◆ Pictures paired with source code:
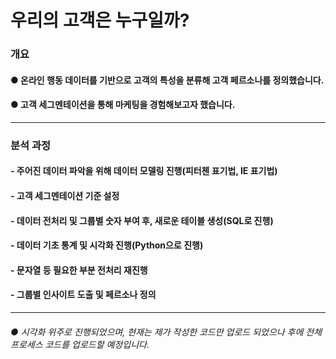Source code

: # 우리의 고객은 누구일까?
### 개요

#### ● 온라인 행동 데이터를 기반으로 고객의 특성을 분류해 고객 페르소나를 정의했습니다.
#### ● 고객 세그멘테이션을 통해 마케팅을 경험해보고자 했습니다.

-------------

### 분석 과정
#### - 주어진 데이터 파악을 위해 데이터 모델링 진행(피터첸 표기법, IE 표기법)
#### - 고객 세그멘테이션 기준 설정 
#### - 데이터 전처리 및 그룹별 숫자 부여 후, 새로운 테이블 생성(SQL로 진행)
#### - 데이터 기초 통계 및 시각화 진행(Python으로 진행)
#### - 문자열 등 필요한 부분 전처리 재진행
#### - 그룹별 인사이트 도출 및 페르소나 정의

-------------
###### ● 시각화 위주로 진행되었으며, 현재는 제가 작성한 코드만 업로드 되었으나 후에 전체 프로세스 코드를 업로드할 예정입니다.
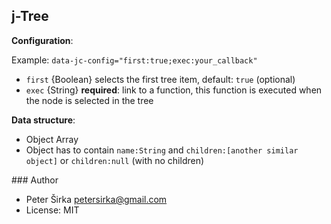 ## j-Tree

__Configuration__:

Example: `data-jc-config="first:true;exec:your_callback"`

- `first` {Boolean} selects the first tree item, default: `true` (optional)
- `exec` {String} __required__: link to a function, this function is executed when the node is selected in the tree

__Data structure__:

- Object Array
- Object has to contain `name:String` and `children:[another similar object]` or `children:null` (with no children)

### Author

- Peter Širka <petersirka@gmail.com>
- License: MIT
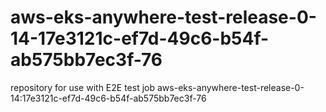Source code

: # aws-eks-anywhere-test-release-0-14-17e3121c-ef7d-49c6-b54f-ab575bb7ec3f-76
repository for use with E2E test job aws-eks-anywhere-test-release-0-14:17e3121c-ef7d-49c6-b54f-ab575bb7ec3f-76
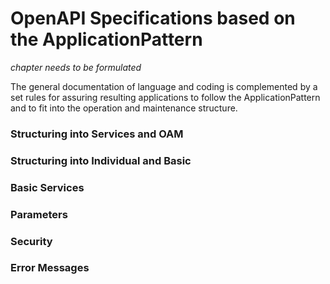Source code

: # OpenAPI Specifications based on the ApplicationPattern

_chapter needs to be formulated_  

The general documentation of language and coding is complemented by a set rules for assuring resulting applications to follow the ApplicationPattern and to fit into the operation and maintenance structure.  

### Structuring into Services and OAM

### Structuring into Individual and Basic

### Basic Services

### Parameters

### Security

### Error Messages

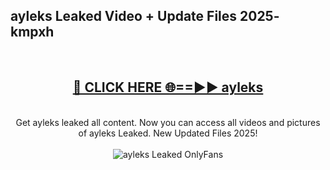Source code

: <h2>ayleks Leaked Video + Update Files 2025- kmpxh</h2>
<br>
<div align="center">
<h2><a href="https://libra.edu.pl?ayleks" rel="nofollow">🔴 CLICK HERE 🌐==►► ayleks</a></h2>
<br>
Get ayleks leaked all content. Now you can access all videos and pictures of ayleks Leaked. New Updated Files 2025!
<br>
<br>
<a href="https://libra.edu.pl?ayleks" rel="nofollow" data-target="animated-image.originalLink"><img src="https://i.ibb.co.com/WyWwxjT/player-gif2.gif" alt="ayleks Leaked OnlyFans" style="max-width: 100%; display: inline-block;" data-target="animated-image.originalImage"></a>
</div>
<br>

◆ Aim of the exercise: Every line with "Object" in it should be copied from the entries above.

◆ Completed task:
- Object Array
- Object has to contain `name:String` and `children:[another similar object]` or `children:null` (with no children)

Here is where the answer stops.